# What you should do
Extract only the lines from the start of the entries below to the line with "For published papers, please", inclusive; omit every picture.
[Data records Boundary: Start]
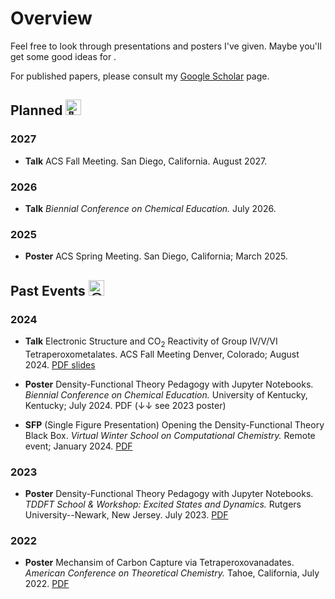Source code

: # Overview
Feel free to look through presentations and posters I've given. Maybe you'll get some good ideas for . 

For published papers, please consult my [Google Scholar](https://scholar.google.com/citations?user=_PBxidMAAAAJ&hl=en) page.

## Planned <picture> <source srcset="https://fonts.gstatic.com/s/e/notoemoji/latest/1f91e/512.webp" type="image/webp"> <img src="https://fonts.gstatic.com/s/e/notoemoji/latest/1f91e/512.gif" alt="🤞" width="25" height="25"> </picture>

### 2027

 - **Talk** ACS Fall Meeting. San Diego, California. August 2027.

### 2026

 - **Talk** *Biennial Conference on Chemical Education.* July 2026.

### 2025

 - **Poster** ACS Spring Meeting. San Diego, California; March 2025.

## Past Events <picture> <source srcset="https://fonts.gstatic.com/s/e/notoemoji/latest/1f60e/512.webp" type="image/webp"> <img src="https://fonts.gstatic.com/s/e/notoemoji/latest/1f60e/512.gif" alt="😎" width="25" height="25"> </picture>

### 2024 

 -  **Talk** Electronic Structure and CO<sub>2</sub> Reactivity of Group IV/V/VI Tetraperoxometalates. ACS Fall Meeting Denver, Colorado; August 2024. [PDF slides](https://github.com/LinusP217/presentations/blob/main/slides/JH_ACS_2024.pdf)

 - **Poster** Density-Functional Theory Pedagogy with Jupyter Notebooks. *Biennial Conference on Chemical Education.* University of Kentucky, Kentucky; July 2024. PDF (↓↓ see 2023 poster)

 - **SFP** (Single Figure Presentation) Opening the Density-Functional Theory Black Box. *Virtual Winter School on Computational Chemistry.* Remote event; January 2024. [PDF](https://github.com/LinusP217/presentations/blob/main/posters/JH_VWSCC_SFP_2024.pdf)

### 2023

 - **Poster** Density-Functional Theory Pedagogy with Jupyter Notebooks. *TDDFT School & Workshop: Excited States and Dynamics.* Rutgers University--Newark, New Jersey. July 2023. [PDF](https://github.com/LinusP217/presentations/blob/main/posters/JH_TDDFT_poster_2023.pdf)

### 2022

 - **Poster** Mechansim of Carbon Capture via Tetraperoxovanadates. *American Conference on Theoretical Chemistry.* Tahoe, California, July 2022. [PDF](https://github.com/LinusP217/presentations/blob/main/posters/JH_ACTC_poster_2022.pdf)

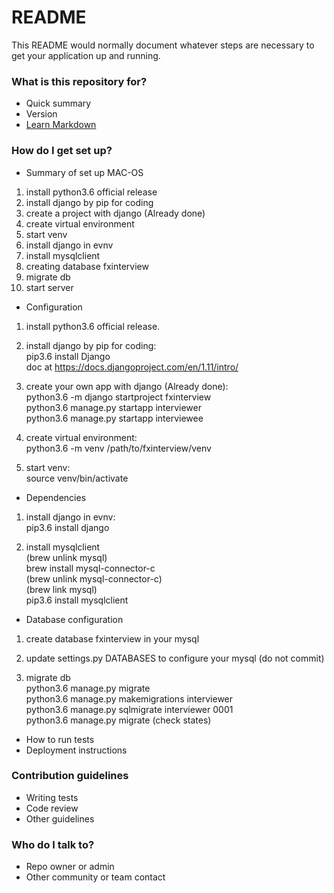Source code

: # README #

This README would normally document whatever steps are necessary to get your application up and running.

### What is this repository for? ###

* Quick summary
* Version
* [Learn Markdown](https://bitbucket.org/tutorials/markdowndemo)

### How do I get set up? ###

* Summary of set up
MAC-OS
1. install python3.6 official release<br />
2. install django by pip for coding<br />
3. create a project with django (Already done)<br />
4. create virtual environment<br />
5. start venv<br />
6. install django in evnv<br />
7. install mysqlclient<br />
8. creating database fxinterview<br />
9. migrate db<br />
10. start server<br />


* Configuration<br />
1. install python3.6 official release.<br />

2. install django by pip for coding:<br />
pip3.6 install Django<br />
doc at https://docs.djangoproject.com/en/1.11/intro/<br />

3. create your own app with django (Already done):<br />
python3.6 -m django startproject fxinterview<br />
python3.6 manage.py startapp interviewer<br />
python3.6 manage.py startapp interviewee<br />

4. create virtual environment:<br />
python3.6 -m venv /path/to/fxinterview/venv<br />

5. start venv:<br />
source venv/bin/activate<br />

* Dependencies
1. install django in evnv:<br />
pip3.6 install django<br />

2. install mysqlclient<br />
(brew unlink mysql)<br />
brew install mysql-connector-c<br />
(brew unlink mysql-connector-c)<br />
(brew link mysql)<br />
pip3.6 install mysqlclient<br />


* Database configuration<br />
1. create database fxinterview in your mysql<br />

2. update settings.py DATABASES to configure your mysql (do not commit)<br />

3. migrate db<br />
python3.6 manage.py migrate<br />
python3.6 manage.py makemigrations interviewer<br />
python3.6 manage.py sqlmigrate interviewer 0001<br />
python3.6 manage.py migrate (check states)<br />

* How to run tests
* Deployment instructions

### Contribution guidelines ###

* Writing tests
* Code review
* Other guidelines

### Who do I talk to? ###

* Repo owner or admin
* Other community or team contact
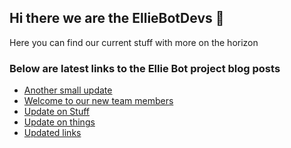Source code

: ## Hi there we are the EllieBotDevs 👋

Here you can find our current stuff with more on the horizon

### Below are latest links to the Ellie Bot project blog posts

<!-- BLOG-POST-LIST:START -->
- [Another small update](https://blog.elliebot.net/another-update)
- [Welcome to our new team members](https://blog.elliebot.net/welcome-team-members)
- [Update on Stuff](https://blog.elliebot.net/small-update-on-things)
- [Update on things](https://blog.elliebot.net/update-on-things)
- [Updated links](https://blog.elliebot.net/updated-links)
<!-- BLOG-POST-LIST:END -->

<!--

**Here are some ideas to get you started:**

🙋‍♀️ A short introduction - what is your organization all about?
🌈 Contribution guidelines - how can the community get involved?
👩‍💻 Useful resources - where can the community find your docs? Is there anything else the community should know?
🍿 Fun facts - what does your team eat for breakfast?
🧙 Remember, you can do mighty things with the power of [Markdown](https://docs.github.com/github/writing-on-github/getting-started-with-writing-and-formatting-on-github/basic-writing-and-formatting-syntax)
-->
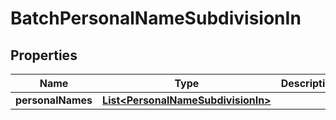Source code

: 

# BatchPersonalNameSubdivisionIn


## Properties

| Name | Type | Description | Notes |
|------------ | ------------- | ------------- | -------------|
|**personalNames** | [**List&lt;PersonalNameSubdivisionIn&gt;**](PersonalNameSubdivisionIn.md) |  |  [optional] |



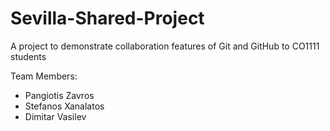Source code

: # Sevilla-Shared-Project
A project to demonstrate collaboration features of Git and GitHub to CO1111 students

Team Members: <br/>
- Pangiotis Zavros <br/>
- Stefanos Xanalatos <br/>
- Dimitar Vasilev <br/>
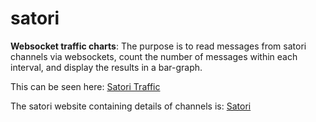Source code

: # satori
**Websocket traffic charts**: The purpose is to read messages from satori channels via websockets, count the number of messages within each interval, and display the results in a bar-graph.  

This can be seen here: <a href="http://45.55.0.197:5000/static/index2.html">Satori Traffic</a>

The satori website containing details of channels is: <a href="https://www.satori.com">Satori</a>
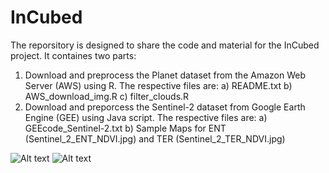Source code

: # InCubed
The reporsitory is designed to share the code and material for the InCubed project.
It containes two parts:
  1) Download and preprocess the Planet dataset from the Amazon Web Server (AWS) using R. The respective files are:
    a)  README.txt
    b)  AWS_download_img.R
    c)  filter_clouds.R
  3) Download and preporcess the Sentinel-2 dataset from Google Earth Engine (GEE) using Java script. The respective files are:
    a) GEEcode_Sentinel-2.txt
    b) Sample Maps for ENT (Sentinel_2_ENT_NDVI.jpg) and TER (Sentinel_2_TER_NDVI.jpg)
    
   <img src="https://github.com/manidhill0n/InCubed/blob/main/Sentinel_2_ENT_NDVI.jpg" alt="Alt text" title="NDVI visulaization at different dates using Sentinel-2 (ENT)">
     <img src="https://github.com/manidhill0n/InCubed/blob/main/Sentinel_2_TER_NDVI.jpg" alt="Alt text" title="NDVI visulaization at different dates using Sentinel-2 (TER)">
    
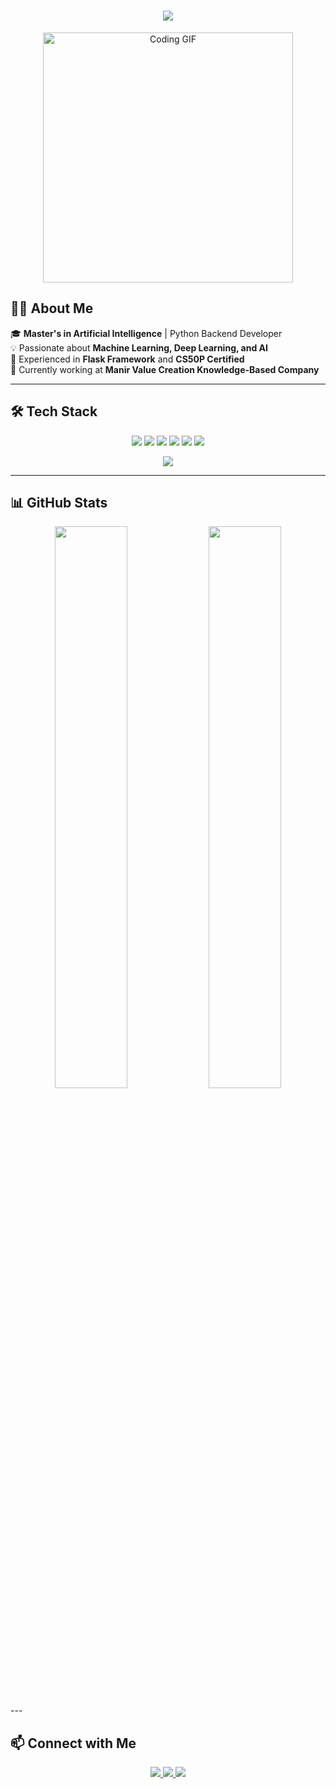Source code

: <h1 align="center"> 
  <img src="https://readme-typing-svg.herokuapp.com?font=Fira+Code&duration=2000&color=36BCF7&center=true&vCenter=true&lines=Hey%2C+I'm+Ehsan+Lak!;AI+Researcher+%26+Backend+Developer;Python+%7C+Flask+%7C+Machine+Learning" />
</h1>

<p align="center">
  <img src="https://media.giphy.com/media/2IudUHdI075HL02Pkk/giphy.gif" width="400" alt="Coding GIF"/>
</p>

## 👨‍💻 About Me  
🎓 **Master's in Artificial Intelligence** | Python Backend Developer  
💡 Passionate about **Machine Learning, Deep Learning, and AI**  
🚀 Experienced in **Flask Framework** and **CS50P Certified**  
📍 Currently working at **Manir Value Creation Knowledge-Based Company**  

---

## 🛠️ Tech Stack  
<p align="center">
  <img src="https://img.shields.io/badge/Python-3776AB?style=for-the-badge&logo=python&logoColor=white" />
  <img src="https://img.shields.io/badge/Flask-000000?style=for-the-badge&logo=flask&logoColor=white" />
  <img src="https://img.shields.io/badge/TensorFlow-FF6F00?style=for-the-badge&logo=tensorflow&logoColor=white" />
  <img src="https://img.shields.io/badge/Scikit--Learn-F7931E?style=for-the-badge&logo=scikit-learn&logoColor=white" />
  <img src="https://img.shields.io/badge/Django-092E20?style=for-the-badge&logo=django&logoColor=white" />
  <img src="https://img.shields.io/badge/GitHub-181717?style=for-the-badge&logo=github&logoColor=white" />
</p>
<p align="center">
  <a href="https://skillicons.dev">
    <img src="https://skillicons.dev/icons?i=git,django,docker,anaconda,py,pytorch,github,linux,tensorflow,sklearn,selenium,opencv," />
  </a>
</p>

---

## 📊 GitHub Stats

<p align="center">
  <img src="https://github-readme-stats.vercel.app/api?username=ehsunpy&show_icons=true&theme=radical" width="48%" />
  <img src="https://github-readme-streak-stats.herokuapp.com/?user=ehsunpy&theme=radical" width="48%" />
</p>
---

## 📫 Connect with Me  
<p align="center">
  <a href="https://github.com/Ehsunpy" target="_blank">
    <img src="https://img.shields.io/github/followers/Ehsunpy?label=Follow&style=social" />
  </a>
  <a href="https://linkedin.com/in/ehsunpy" target="_blank">
    <img src="https://img.shields.io/badge/LinkedIn-Connect-blue?style=flat&logo=linkedin" />
  </a>
  <a href="https://twitter.com/ehsunpy" target="_blank">
    <img src="https://img.shields.io/badge/Twitter-Follow-blue?style=flat&logo=twitter" />
  </a>
</p>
[Data records Boundary: End]
# Worked solution
Source code

: # Overview
Feel free to look through presentations and posters I've given. Maybe you'll get some good ideas for . 

For published papers, please consult my [Google Scholar](https://scholar.google.com/citations?user=_PBxidMAAAAJ&hl=en) page.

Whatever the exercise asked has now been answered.